ASSIGNED TASK - With the pictures excluded, repeat every entry exactly.
[[ THE RECORDS, beginning ]]
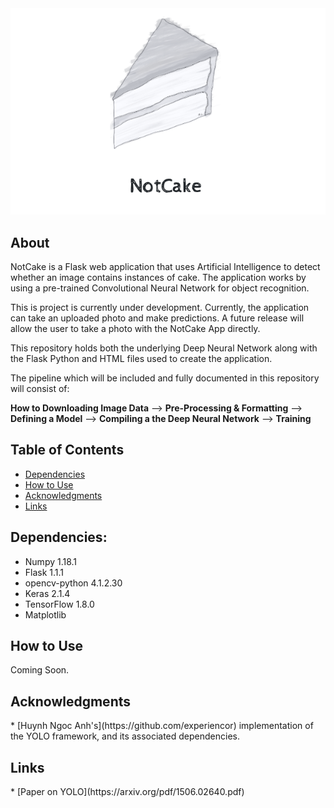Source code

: 
<img src="./imgs/NotCakeLogoOff.png">
<!-- <img src="./imgs/small.png"> -->

<!-- <h1>NotCake</h1> -->

<h2><a name="about">About</a></h2>  
NotCake is a Flask web application that uses Artificial Intelligence to detect whether an image contains instances of cake. The application works by using a pre-trained Convolutional Neural Network for object recognition. 

This is project is currently under development. Currently, the application can take an uploaded photo and make predictions. A future release will allow the user to take a photo with the NotCake App directly.  

This repository holds both the underlying Deep Neural Network along with the Flask Python and HTML files used to create the application.    


The pipeline which will be included and fully documented in this repository will consist of:  


<b>How to Downloading Image Data</b> --> <b>Pre-Processing & Formatting</b> --> <b>Defining a Model</b> --> <b>Compiling a the Deep Neural Network</b> --> <b>Training</b>  



<h2>Table of Contents</h2>  

* [Dependencies](#dependencies)  
* [How to Use](#how)  
* [Acknowledgments](*acknowledgments)
* [Links](#links)   



<h2><a name="dependencies">Dependencies:</a></h2>  

  
<!-- All scripts are written in Python3. The following libraries (and their version) were also used:   -->

* Numpy                1.18.1   
* Flask                1.1.1 
* opencv-python        4.1.2.30
* Keras                2.1.4  
* TensorFlow 1.8.0  
* Matplotlib  

<h2><a name="how">How to Use</a></h2>  
Coming Soon.



<h2><a name="acknowledgments">Acknowledgments</a></h2> 
* [Huynh Ngoc Anh's](https://github.com/experiencor) implementation of the YOLO framework, and its associated dependencies.  


<h2><a name="links">Links</a></h2>  
* [Paper on YOLO](https://arxiv.org/pdf/1506.02640.pdf)


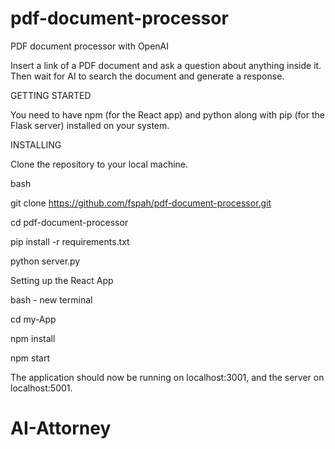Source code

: # pdf-document-processor

PDF document processor with OpenAI

Insert a link of a PDF document and ask a question about anything inside it. Then wait for AI to search the document and generate a response.





GETTING STARTED

You need to have npm (for the React app) and python along with pip (for the Flask server) installed on your system.




INSTALLING

Clone the repository to your local machine.

bash

git clone https://github.com/fspah/pdf-document-processor.git

cd pdf-document-processor

pip install -r requirements.txt

python server.py

Setting up the React App

bash - new terminal

cd my-App

npm install

npm start

The application should now be running on localhost:3001, and the server on localhost:5001.
    
# AI-Attorney
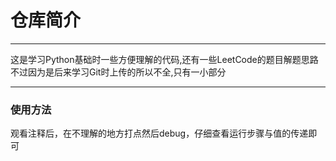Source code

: # 仓库简介

------

这是学习Python基础时一些方便理解的代码,还有一些LeetCode的题目解题思路
不过因为是后来学习Git时上传的所以不全,只有一小部分

------

### 使用方法

观看注释后，在不理解的地方打点然后debug，仔细查看运行步骤与值的传递即可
[[ THE RECORDS, end ]]
REPLY -
Source code

: 
<img src="./imgs/NotCakeLogoOff.png">
<!-- <img src="./imgs/small.png"> -->

<!-- <h1>NotCake</h1> -->

<h2><a name="about">About</a></h2>  
NotCake is a Flask web application that uses Artificial Intelligence to detect whether an image contains instances of cake. The application works by using a pre-trained Convolutional Neural Network for object recognition. 

This is project is currently under development. Currently, the application can take an uploaded photo and make predictions. A future release will allow the user to take a photo with the NotCake App directly.  

This repository holds both the underlying Deep Neural Network along with the Flask Python and HTML files used to create the application.    


The pipeline which will be included and fully documented in this repository will consist of:  


<b>How to Downloading Image Data</b> --> <b>Pre-Processing & Formatting</b> --> <b>Defining a Model</b> --> <b>Compiling a the Deep Neural Network</b> --> <b>Training</b>  



<h2>Table of Contents</h2>  

* [Dependencies](#dependencies)  
* [How to Use](#how)  
* [Acknowledgments](*acknowledgments)
* [Links](#links)   



<h2><a name="dependencies">Dependencies:</a></h2>  

  
<!-- All scripts are written in Python3. The following libraries (and their version) were also used:   -->

* Numpy                1.18.1   
* Flask                1.1.1 
* opencv-python        4.1.2.30
* Keras                2.1.4  
* TensorFlow 1.8.0  
* Matplotlib  

<h2><a name="how">How to Use</a></h2>  
Coming Soon.



<h2><a name="acknowledgments">Acknowledgments</a></h2> 
* [Huynh Ngoc Anh's](https://github.com/experiencor) implementation of the YOLO framework, and its associated dependencies.  


<h2><a name="links">Links</a></h2>  
* [Paper on YOLO](https://arxiv.org/pdf/1506.02640.pdf)


Source code

: # pdf-document-processor

PDF document processor with OpenAI

Insert a link of a PDF document and ask a question about anything inside it. Then wait for AI to search the document and generate a response.





GETTING STARTED

You need to have npm (for the React app) and python along with pip (for the Flask server) installed on your system.




INSTALLING

Clone the repository to your local machine.

bash

git clone https://github.com/fspah/pdf-document-processor.git

cd pdf-document-processor

pip install -r requirements.txt

python server.py

Setting up the React App

bash - new terminal

cd my-App

npm install

npm start

The application should now be running on localhost:3001, and the server on localhost:5001.
    
# AI-Attorney
Source code

: # 仓库简介

------

这是学习Python基础时一些方便理解的代码,还有一些LeetCode的题目解题思路
不过因为是后来学习Git时上传的所以不全,只有一小部分

------

### 使用方法

观看注释后，在不理解的地方打点然后debug，仔细查看运行步骤与值的传递即可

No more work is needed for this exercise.